• [WHAT IS EXPECTED] List every line in this data where the string "mySubnet" occurs.

• [RECORDS FOR THE EXERCISE]

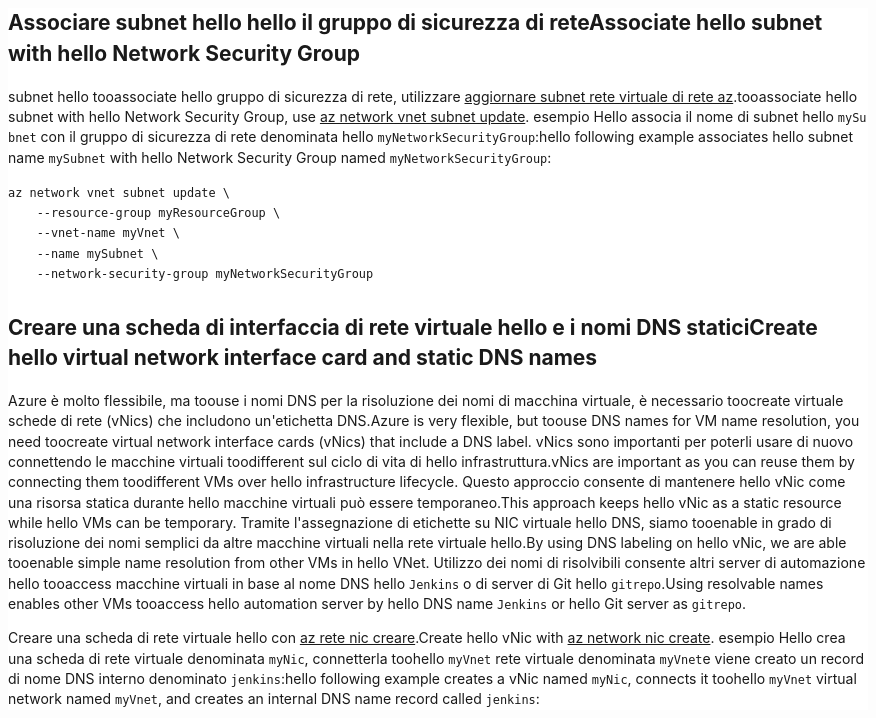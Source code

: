 ## <a name="associate-hello-subnet-with-hello-network-security-group"></a><span data-ttu-id="05c22-149">Associare subnet hello hello il gruppo di sicurezza di rete</span><span class="sxs-lookup"><span data-stu-id="05c22-149">Associate hello subnet with hello Network Security Group</span></span>
<span data-ttu-id="05c22-150">subnet hello tooassociate hello gruppo di sicurezza di rete, utilizzare [aggiornare subnet rete virtuale di rete az](/cli/azure/network/vnet/subnet#update).</span><span class="sxs-lookup"><span data-stu-id="05c22-150">tooassociate hello subnet with hello Network Security Group, use [az network vnet subnet update](/cli/azure/network/vnet/subnet#update).</span></span> <span data-ttu-id="05c22-151">esempio Hello associa il nome di subnet hello `mySubnet` con il gruppo di sicurezza di rete denominata hello `myNetworkSecurityGroup`:</span><span class="sxs-lookup"><span data-stu-id="05c22-151">hello following example associates hello subnet name `mySubnet` with hello Network Security Group named `myNetworkSecurityGroup`:</span></span>

```azurecli
az network vnet subnet update \
    --resource-group myResourceGroup \
    --vnet-name myVnet \
    --name mySubnet \
    --network-security-group myNetworkSecurityGroup
```


## <a name="create-hello-virtual-network-interface-card-and-static-dns-names"></a><span data-ttu-id="05c22-152">Creare una scheda di interfaccia di rete virtuale hello e i nomi DNS statici</span><span class="sxs-lookup"><span data-stu-id="05c22-152">Create hello virtual network interface card and static DNS names</span></span>
<span data-ttu-id="05c22-153">Azure è molto flessibile, ma toouse i nomi DNS per la risoluzione dei nomi di macchina virtuale, è necessario toocreate virtuale schede di rete (vNics) che includono un'etichetta DNS.</span><span class="sxs-lookup"><span data-stu-id="05c22-153">Azure is very flexible, but toouse DNS names for VM name resolution, you need toocreate virtual network interface cards (vNics) that include a DNS label.</span></span> <span data-ttu-id="05c22-154">vNics sono importanti per poterli usare di nuovo connettendo le macchine virtuali toodifferent sul ciclo di vita di hello infrastruttura.</span><span class="sxs-lookup"><span data-stu-id="05c22-154">vNics are important as you can reuse them by connecting them toodifferent VMs over hello infrastructure lifecycle.</span></span> <span data-ttu-id="05c22-155">Questo approccio consente di mantenere hello vNic come una risorsa statica durante hello macchine virtuali può essere temporaneo.</span><span class="sxs-lookup"><span data-stu-id="05c22-155">This approach keeps hello vNic as a static resource while hello VMs can be temporary.</span></span> <span data-ttu-id="05c22-156">Tramite l'assegnazione di etichette su NIC virtuale hello DNS, siamo tooenable in grado di risoluzione dei nomi semplici da altre macchine virtuali nella rete virtuale hello.</span><span class="sxs-lookup"><span data-stu-id="05c22-156">By using DNS labeling on hello vNic, we are able tooenable simple name resolution from other VMs in hello VNet.</span></span> <span data-ttu-id="05c22-157">Utilizzo dei nomi di risolvibili consente altri server di automazione hello tooaccess macchine virtuali in base al nome DNS hello `Jenkins` o di server di Git hello `gitrepo`.</span><span class="sxs-lookup"><span data-stu-id="05c22-157">Using resolvable names enables other VMs tooaccess hello automation server by hello DNS name `Jenkins` or hello Git server as `gitrepo`.</span></span>  

<span data-ttu-id="05c22-158">Creare una scheda di rete virtuale hello con [az rete nic creare](/cli/azure/network/nic#create).</span><span class="sxs-lookup"><span data-stu-id="05c22-158">Create hello vNic with [az network nic create](/cli/azure/network/nic#create).</span></span> <span data-ttu-id="05c22-159">esempio Hello crea una scheda di rete virtuale denominata `myNic`, connetterla toohello `myVnet` rete virtuale denominata `myVnet`e viene creato un record di nome DNS interno denominato `jenkins`:</span><span class="sxs-lookup"><span data-stu-id="05c22-159">hello following example creates a vNic named `myNic`, connects it toohello `myVnet` virtual network named `myVnet`, and creates an internal DNS name record called `jenkins`:</span></span>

• [WRITTEN RESPONSE]
<span data-ttu-id="05c22-150">subnet hello tooassociate hello gruppo di sicurezza di rete, utilizzare [aggiornare subnet rete virtuale di rete az](/cli/azure/network/vnet/subnet#update).</span><span class="sxs-lookup"><span data-stu-id="05c22-150">tooassociate hello subnet with hello Network Security Group, use [az network vnet subnet update](/cli/azure/network/vnet/subnet#update).</span></span> <span data-ttu-id="05c22-151">esempio Hello associa il nome di subnet hello `mySubnet` con il gruppo di sicurezza di rete denominata hello `myNetworkSecurityGroup`:</span><span class="sxs-lookup"><span data-stu-id="05c22-151">hello following example associates hello subnet name `mySubnet` with hello Network Security Group named `myNetworkSecurityGroup`:</span></span>
    --name mySubnet \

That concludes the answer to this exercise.